- [To do] In the records, find each line where "joaovictorino" occurs, and copy it.

*** Block opens ***

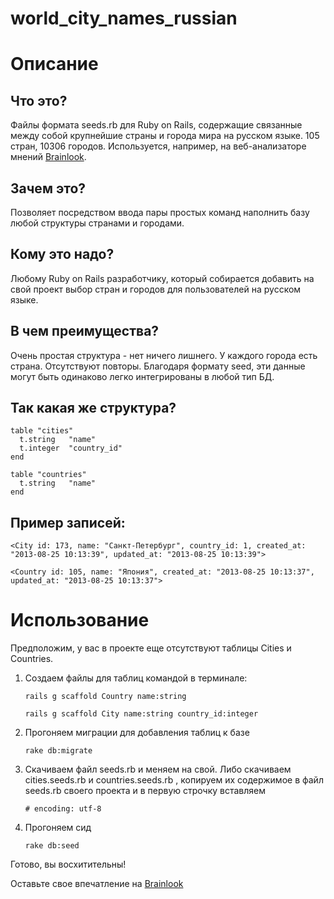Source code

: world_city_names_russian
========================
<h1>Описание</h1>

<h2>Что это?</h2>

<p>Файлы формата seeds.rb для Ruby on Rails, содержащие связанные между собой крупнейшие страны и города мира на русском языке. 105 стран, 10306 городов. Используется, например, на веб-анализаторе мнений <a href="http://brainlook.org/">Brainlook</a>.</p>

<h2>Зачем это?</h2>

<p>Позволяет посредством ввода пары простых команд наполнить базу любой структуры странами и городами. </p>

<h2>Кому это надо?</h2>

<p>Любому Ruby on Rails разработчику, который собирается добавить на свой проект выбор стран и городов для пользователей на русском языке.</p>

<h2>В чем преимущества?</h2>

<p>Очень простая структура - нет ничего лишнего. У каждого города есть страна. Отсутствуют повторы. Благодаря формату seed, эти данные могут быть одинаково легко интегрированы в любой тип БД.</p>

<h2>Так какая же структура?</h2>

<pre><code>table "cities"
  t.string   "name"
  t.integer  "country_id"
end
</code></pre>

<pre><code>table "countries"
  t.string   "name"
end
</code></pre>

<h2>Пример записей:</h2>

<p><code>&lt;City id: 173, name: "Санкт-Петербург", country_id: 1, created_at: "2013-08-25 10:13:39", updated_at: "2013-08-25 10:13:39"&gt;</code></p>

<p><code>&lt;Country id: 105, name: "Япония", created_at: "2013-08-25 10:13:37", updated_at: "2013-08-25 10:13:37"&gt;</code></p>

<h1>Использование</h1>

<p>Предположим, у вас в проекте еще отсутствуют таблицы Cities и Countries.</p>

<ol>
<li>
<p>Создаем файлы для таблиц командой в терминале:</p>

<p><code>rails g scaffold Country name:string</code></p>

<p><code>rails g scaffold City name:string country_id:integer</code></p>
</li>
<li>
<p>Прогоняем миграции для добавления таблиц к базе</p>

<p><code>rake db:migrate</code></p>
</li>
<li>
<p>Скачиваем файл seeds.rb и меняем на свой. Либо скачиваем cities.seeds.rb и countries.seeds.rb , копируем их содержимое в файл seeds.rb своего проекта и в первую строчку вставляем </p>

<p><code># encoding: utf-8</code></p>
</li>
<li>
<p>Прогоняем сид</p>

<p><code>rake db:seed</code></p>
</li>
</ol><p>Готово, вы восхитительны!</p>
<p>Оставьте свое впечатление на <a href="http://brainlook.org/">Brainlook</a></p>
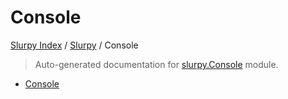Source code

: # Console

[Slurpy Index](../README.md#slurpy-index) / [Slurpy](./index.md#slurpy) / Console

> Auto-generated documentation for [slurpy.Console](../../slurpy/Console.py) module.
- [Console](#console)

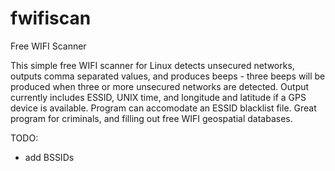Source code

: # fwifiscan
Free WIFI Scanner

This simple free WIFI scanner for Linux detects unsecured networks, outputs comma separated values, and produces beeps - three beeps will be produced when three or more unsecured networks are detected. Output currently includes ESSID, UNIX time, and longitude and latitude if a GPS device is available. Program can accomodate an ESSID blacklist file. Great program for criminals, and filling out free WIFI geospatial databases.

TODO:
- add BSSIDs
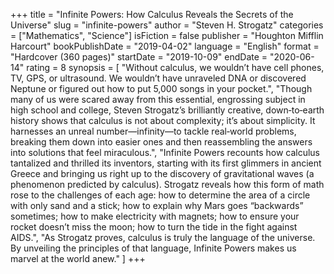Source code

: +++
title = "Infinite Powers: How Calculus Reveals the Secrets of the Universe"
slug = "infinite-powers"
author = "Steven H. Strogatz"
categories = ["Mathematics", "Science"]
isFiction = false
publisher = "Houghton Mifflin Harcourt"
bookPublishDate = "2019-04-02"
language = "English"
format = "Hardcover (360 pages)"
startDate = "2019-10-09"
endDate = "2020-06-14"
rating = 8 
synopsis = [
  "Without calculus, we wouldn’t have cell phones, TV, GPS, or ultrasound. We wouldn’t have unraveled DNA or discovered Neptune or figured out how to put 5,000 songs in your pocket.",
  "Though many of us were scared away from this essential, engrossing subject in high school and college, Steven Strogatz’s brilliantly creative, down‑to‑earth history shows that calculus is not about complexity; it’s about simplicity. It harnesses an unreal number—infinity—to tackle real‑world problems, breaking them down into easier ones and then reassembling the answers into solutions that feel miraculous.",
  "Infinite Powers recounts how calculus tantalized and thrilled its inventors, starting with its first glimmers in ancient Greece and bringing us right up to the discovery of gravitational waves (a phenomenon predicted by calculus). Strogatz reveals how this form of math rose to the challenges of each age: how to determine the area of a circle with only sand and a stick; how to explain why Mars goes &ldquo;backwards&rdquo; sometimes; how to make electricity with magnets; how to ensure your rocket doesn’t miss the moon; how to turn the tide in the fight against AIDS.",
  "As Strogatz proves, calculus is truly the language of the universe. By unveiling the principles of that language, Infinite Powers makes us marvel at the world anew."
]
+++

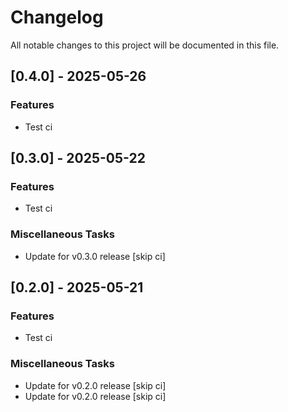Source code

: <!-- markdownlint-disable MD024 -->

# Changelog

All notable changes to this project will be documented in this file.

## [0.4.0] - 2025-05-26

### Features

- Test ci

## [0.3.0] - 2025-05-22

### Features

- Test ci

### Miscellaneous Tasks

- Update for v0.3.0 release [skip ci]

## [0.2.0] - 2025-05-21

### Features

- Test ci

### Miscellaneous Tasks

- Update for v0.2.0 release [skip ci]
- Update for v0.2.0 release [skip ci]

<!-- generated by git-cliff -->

*** Block closes ***
*** Block opens ***

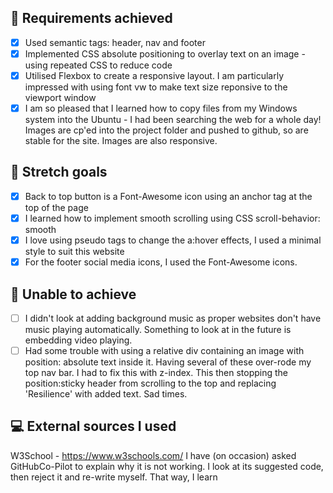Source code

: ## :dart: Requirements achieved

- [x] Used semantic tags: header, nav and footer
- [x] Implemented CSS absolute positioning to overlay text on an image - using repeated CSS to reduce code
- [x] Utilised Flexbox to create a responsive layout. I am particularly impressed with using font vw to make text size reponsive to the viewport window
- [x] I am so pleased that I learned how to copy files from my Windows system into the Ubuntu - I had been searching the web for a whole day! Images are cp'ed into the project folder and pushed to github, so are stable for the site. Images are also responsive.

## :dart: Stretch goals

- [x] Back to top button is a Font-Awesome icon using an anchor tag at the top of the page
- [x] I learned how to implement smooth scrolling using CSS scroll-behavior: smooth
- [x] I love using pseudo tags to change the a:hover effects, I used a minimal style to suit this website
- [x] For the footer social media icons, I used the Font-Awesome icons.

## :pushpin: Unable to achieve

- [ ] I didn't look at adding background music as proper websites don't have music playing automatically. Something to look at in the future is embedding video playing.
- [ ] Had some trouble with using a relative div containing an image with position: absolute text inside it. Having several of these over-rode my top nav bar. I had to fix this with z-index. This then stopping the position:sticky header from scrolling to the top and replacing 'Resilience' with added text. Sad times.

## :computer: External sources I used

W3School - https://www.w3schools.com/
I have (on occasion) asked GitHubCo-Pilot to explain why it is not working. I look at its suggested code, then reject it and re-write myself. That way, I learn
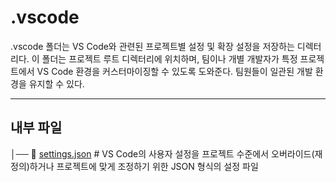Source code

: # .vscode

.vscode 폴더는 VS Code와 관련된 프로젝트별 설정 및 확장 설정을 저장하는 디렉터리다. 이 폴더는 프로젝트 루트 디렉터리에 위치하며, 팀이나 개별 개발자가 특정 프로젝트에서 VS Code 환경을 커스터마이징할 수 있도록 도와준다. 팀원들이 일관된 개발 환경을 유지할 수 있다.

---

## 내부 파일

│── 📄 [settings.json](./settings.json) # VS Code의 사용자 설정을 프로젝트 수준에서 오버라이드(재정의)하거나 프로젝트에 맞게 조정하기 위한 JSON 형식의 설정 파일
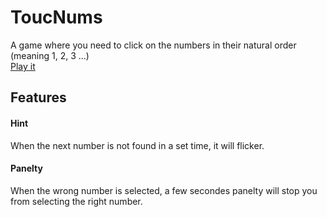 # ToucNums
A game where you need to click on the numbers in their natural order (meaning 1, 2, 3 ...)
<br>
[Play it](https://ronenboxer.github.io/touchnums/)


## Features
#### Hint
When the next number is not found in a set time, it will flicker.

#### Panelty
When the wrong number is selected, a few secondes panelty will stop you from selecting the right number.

*** Block closes ***
*** Block opens ***

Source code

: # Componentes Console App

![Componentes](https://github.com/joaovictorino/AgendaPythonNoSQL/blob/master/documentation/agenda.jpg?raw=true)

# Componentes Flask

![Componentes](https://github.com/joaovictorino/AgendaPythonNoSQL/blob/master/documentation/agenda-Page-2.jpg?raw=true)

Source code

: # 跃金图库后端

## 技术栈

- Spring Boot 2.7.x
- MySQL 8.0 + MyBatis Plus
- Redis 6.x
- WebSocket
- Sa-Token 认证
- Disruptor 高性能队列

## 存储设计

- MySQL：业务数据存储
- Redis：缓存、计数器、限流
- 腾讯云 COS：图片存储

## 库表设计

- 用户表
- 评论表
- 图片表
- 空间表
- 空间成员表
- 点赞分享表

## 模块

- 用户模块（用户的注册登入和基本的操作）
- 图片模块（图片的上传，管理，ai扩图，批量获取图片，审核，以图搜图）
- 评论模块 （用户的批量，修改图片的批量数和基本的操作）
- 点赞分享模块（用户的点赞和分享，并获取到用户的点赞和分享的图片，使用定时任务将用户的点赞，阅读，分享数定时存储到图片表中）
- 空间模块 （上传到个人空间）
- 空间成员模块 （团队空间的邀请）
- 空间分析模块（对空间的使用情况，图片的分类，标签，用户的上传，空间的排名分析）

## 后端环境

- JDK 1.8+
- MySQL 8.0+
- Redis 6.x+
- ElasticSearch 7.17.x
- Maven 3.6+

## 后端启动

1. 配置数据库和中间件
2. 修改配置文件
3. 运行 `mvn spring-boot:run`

*** Block closes ***

- [Task answer]
![Componentes](https://github.com/joaovictorino/AgendaPythonNoSQL/blob/master/documentation/agenda.jpg?raw=true)
![Componentes](https://github.com/joaovictorino/AgendaPythonNoSQL/blob/master/documentation/agenda-Page-2.jpg?raw=true)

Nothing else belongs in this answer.